Al final del camino había un hermoso lago cuya superficie parecía casi plana y era oscura como nada. Imaginé que la temperatura del agua debía ser horriblemente fría. Me dieron nervios de solo pensar en caer allí y, solo esa idea en mi cabeza, hizo que empezara a reír de manera estridente. No me tapé la boca ni hice nada para detener las carcajadas, las ganas que tenía de reírme de verdad. Se sentía como algo que había querido salir hacía muchísimo tiempo pero que simplemente no había tenido la oportunidad.

 Caminé un poco más, hacia un grupo de árboles que había a un lado del lago, y allí me senté, quitándome la mochila de la espalda. Inhalé el impecable aire de la zona y miré a mi alrededor. No había ni rastro de seres humanos y los únicos animales presentes eran algunas moscas. Inhalé de nuevo, la sonrisa desdibujándose de mi cara, y fue entonces que decidí abrir mi mochila y sacar lo que había traído. Un frasco, una barra de mi chocolate favorito y mi portátil. Tenía claro el orden de las cosas.

 Las pastillas actuarían en cinco minutos, así que las tomé primero.
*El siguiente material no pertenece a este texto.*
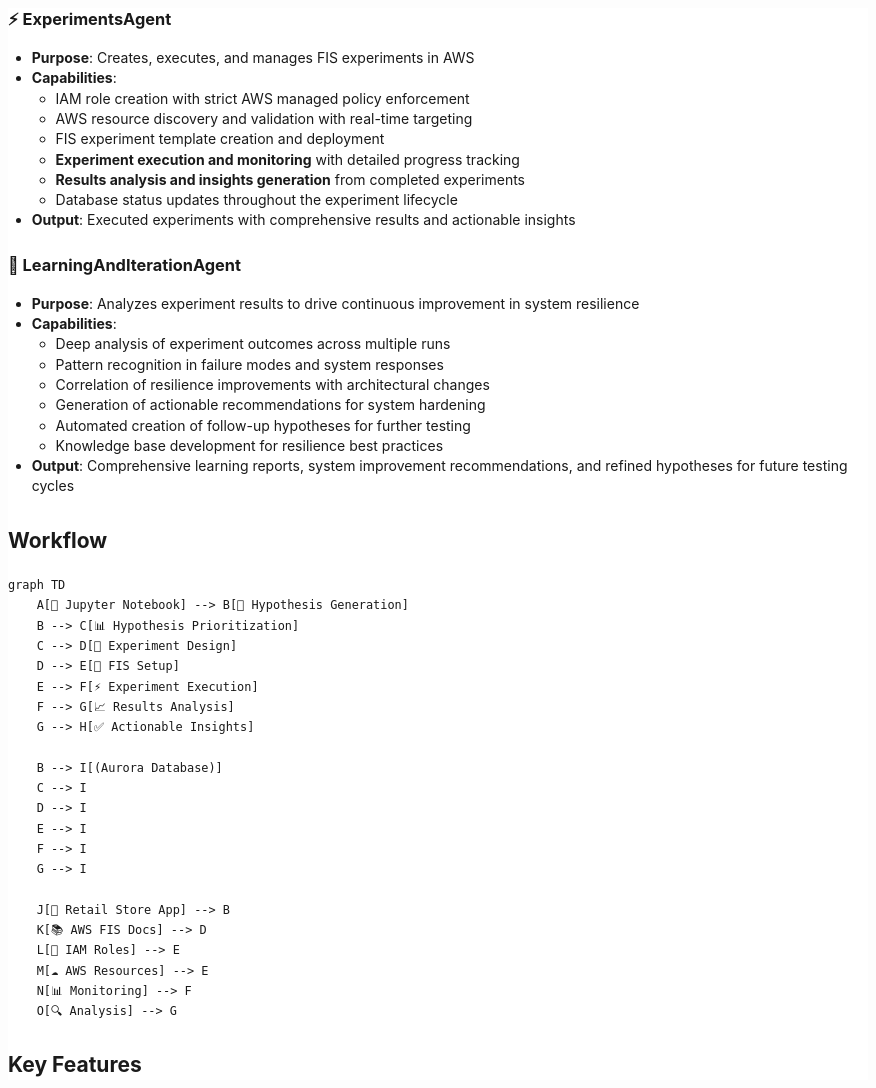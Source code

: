 ### ⚡ ExperimentsAgent
- **Purpose**: Creates, executes, and manages FIS experiments in AWS
- **Capabilities**:
  - IAM role creation with strict AWS managed policy enforcement
  - AWS resource discovery and validation with real-time targeting
  - FIS experiment template creation and deployment
  - **Experiment execution and monitoring** with detailed progress tracking
  - **Results analysis and insights generation** from completed experiments
  - Database status updates throughout the experiment lifecycle
- **Output**: Executed experiments with comprehensive results and actionable insights

### 🔄 LearningAndIterationAgent
- **Purpose**: Analyzes experiment results to drive continuous improvement in system resilience
- **Capabilities**:
  - Deep analysis of experiment outcomes across multiple runs
  - Pattern recognition in failure modes and system responses
  - Correlation of resilience improvements with architectural changes
  - Generation of actionable recommendations for system hardening
  - Automated creation of follow-up hypotheses for further testing
  - Knowledge base development for resilience best practices
- **Output**: Comprehensive learning reports, system improvement recommendations, and refined hypotheses for future testing cycles

## Workflow

```mermaid
graph TD
    A[📓 Jupyter Notebook] --> B[🔬 Hypothesis Generation]
    B --> C[📊 Hypothesis Prioritization]
    C --> D[🎯 Experiment Design]
    D --> E[🚀 FIS Setup]
    E --> F[⚡ Experiment Execution]
    F --> G[📈 Results Analysis]
    G --> H[✅ Actionable Insights]
    
    B --> I[(Aurora Database)]
    C --> I
    D --> I
    E --> I
    F --> I
    G --> I
    
    J[🛒 Retail Store App] --> B
    K[📚 AWS FIS Docs] --> D
    L[🔐 IAM Roles] --> E
    M[☁️ AWS Resources] --> E
    N[📊 Monitoring] --> F
    O[🔍 Analysis] --> G
```

## Key Features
Se recomendaban sin agua, aunque su sabor era un poco como a tiza o a hierro. Acto seguido, tomé mi portátil y lo lancé al lago con fuerza. Mi como se hundió rápidamente, causando movimiento con algunas burbujas.

 Lo último fue morder la barra de chocolate y probarla por última vez. El sabor se combinaba con el de las pastillas, cosa que no había pensado, pero no importaba ya. Me eché a un lado del lago, saboree el chocolate y cerré lo ojos, esperando que todo terminara lo más pronto posible.